Une partie du fonds pourrait, selon lui, être placée dans des obligations vertes, afin de renforcer la stratégie climatique nationale. « Nous devons faire de la finance durable une source de devises, pas seulement un slogan environnemental », insiste-t-il, pointant les crédits carbone liés à la forêt congolaise.
Gouvernance et transparence renforcées
Kombo juge la bonne gouvernance déterminante. Il salue les avancées récentes en matière de passation électronique des marchés et de publication des rapports de l’Initiative pour la Transparence dans les Industries Extractives. « La confiance des citoyens et des bailleurs dépend de la clarté des chiffres », rappelle-t-il.
Il plaide aussi pour une participation citoyenne plus active, via des comités locaux de suivi budgétaire. De tels dispositifs, déjà testés dans certaines communes, facilitent la reddition des comptes et réduisent les tensions sociales, tout en stimulant un sentiment d’appartenance au processus de développement.
Diplomatie verte et finance carbone
La forêt du bassin du Congo capte chaque année des millions de tonnes de CO2. Brazzaville participe déjà aux négociations internationales pour valoriser ce service écologique. Kombo encourage la montée en puissance d’une diplomatie verte capable d’attirer des partenariats technologiques et des paiements pour services écosystémiques.
Il note que plusieurs bailleurs se disent prêts à soutenir des projets de certification carbone, pourvu qu’un cadre rigoureux soit adopté.

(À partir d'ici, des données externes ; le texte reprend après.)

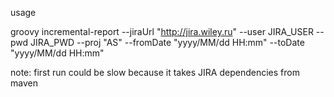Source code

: usage

groovy incremental-report --jiraUrl "http://jira.wiley.ru" --user JIRA_USER --pwd JIRA_PWD --proj "AS" --fromDate "yyyy/MM/dd HH:mm" --toDate "yyyy/MM/dd HH:mm"

note: first run could be slow because it takes JIRA dependencies from maven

Ces revenus additionnels alimenteraient les programmes d’électrification rurale et de reboisement, renforçant ainsi le lien entre protection de la nature et amélioration du quotidien.
Une feuille de route collective
Au final, l’économiste refuse le pessimisme. « Le Congo possède tous les atouts pour devenir un exemple régional, à condition de maintenir la constance des réformes », affirme-t-il. Il voit dans la prochaine stratégie nationale de développement un cadre pour articuler stabilité macroéconomique, inclusion et transition verte.
La balle est désormais dans le camp des décideurs publics, des entrepreneurs et de la société civile. En coordonnant leurs efforts, ils peuvent changer l’équation : faire en sorte que chaque baril exporté, chaque grume valorisée, se traduise en écoles, routes et opportunités pour la jeunesse congolaise.
Comme le résume Kombo, « transformer la richesse du sol en richesse du peuple n’est pas un slogan, mais un contrat moral entre générations ». Dans les années à venir, la capacité du Congo à matérialiser ce contrat définira son rang dans l’Afrique émergente.